Singapore Airlines: Ending FY14 with special dividend sweetener

Singapore Airlines’ (SIA) revenue came in within expectations (-0.2%) at S$3.6b in 4QFY14. However, operating loss is 19% lower than expected at S$60.3m due to lower-than-estimated fuel costs (-2.3%). On a full-year basis, FY14 revenue increased 1.0% to S$15.2b. Expenditure rose in tandem by 0.8%, though we note that this was greatly helped by average jet fuel prices being 5.2% lower YoY. Consequently, FY14 operating profit increased 13.1% to S$259m. Exceptional items and lower contributions from associates, partially mitigated by the  S$372m gain from the sale of Virgin Atlantic, dragged FY14 PATMI down 5.1% to S$359.5m. A final and special dividend of 11 S-cents and 25 S-cents respectively were proposed, which we expect to lend near-term support to the share price. We maintain HOLD but put our S$9.50 fair value estimate under review pending an analyst briefing. (Yap Kim Leng)


Wilmar: Dismal start to FY14

Wilmar International Limited (WIL) made a dismal start to FY14, with reported net profit tumbling 49% YoY and 56% QoQ to US$161.8m, hit by negative soybean crush margin and lower demand for soybean meal; also higher seasonal losses in its Sugar business. Excluding exceptional items, core earnings came in around US$215m, still down 32% YoY and 39% QoQ, meeting just 15% of our FY14 forecast. Revenue of US$10,268.6m (+1% YoY but down 12% QoQ) met 22% of our full-year forecast. And with China’s economy still looking somewhat uncertain, we place our Buy rating and S$3.65 fair value under review, pending an update from management later. (Carey Wong)

For more information on the above, visit
www.ocbcresearch.comfor the detailed report.


NEWS HEADLINES


- The US stock market ended a volatile session on Thu with modest losses, driven by renewed selloffs in previously high-flying names.

- Vicom has posted a 7.4% YoY rise in its 1Q14 net profit to S$8.01m on higher business volume.


- Parkson Retail Asia posted a net profit of S$7.56m for 3QFY14, down 22.6% YoY, partly due to a poorer performance by its Malaysia and Vietnam operations.

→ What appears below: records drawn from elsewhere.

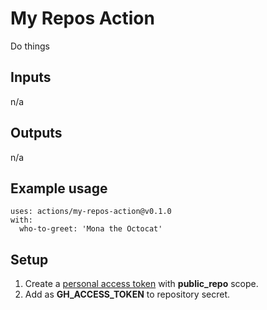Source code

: # My Repos Action

Do things

## Inputs

n/a

## Outputs

n/a

## Example usage

```
uses: actions/my-repos-action@v0.1.0
with:
  who-to-greet: 'Mona the Octocat'
```

## Setup

1. Create a [personal access token](https://docs.github.com/en/github/authenticating-to-github/creating-a-personal-access-token) with **public_repo** scope.
2. Add as **GH_ACCESS_TOKEN** to repository secret.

- Chip Eng Seng's 1Q14 net profit came in at S$21.6m, up from S$4.67m a year ago, mainly from higher revenue in its property development division.

- Weaker corporate business in Singapore and lower retail sales in Malaysia have pulled down Challenger Technologies' net profit by 26.1% for 1Q14.

- DeClout's IT asset recovery subsidiary, Procurri Corp, will be issuing new shares by the end of this month to raise S$10m to fund its global expansion plans.


- Intraco Limited has unveiled plans to acquire a 70% stake in a homegrown fire-protection specialist for S$16.6m.


- Design Studio's 1Q14 net profit stood at S$2.1m, up from S$716,000 a year ago, owing to higher margins and lower marketing and distribution expenses.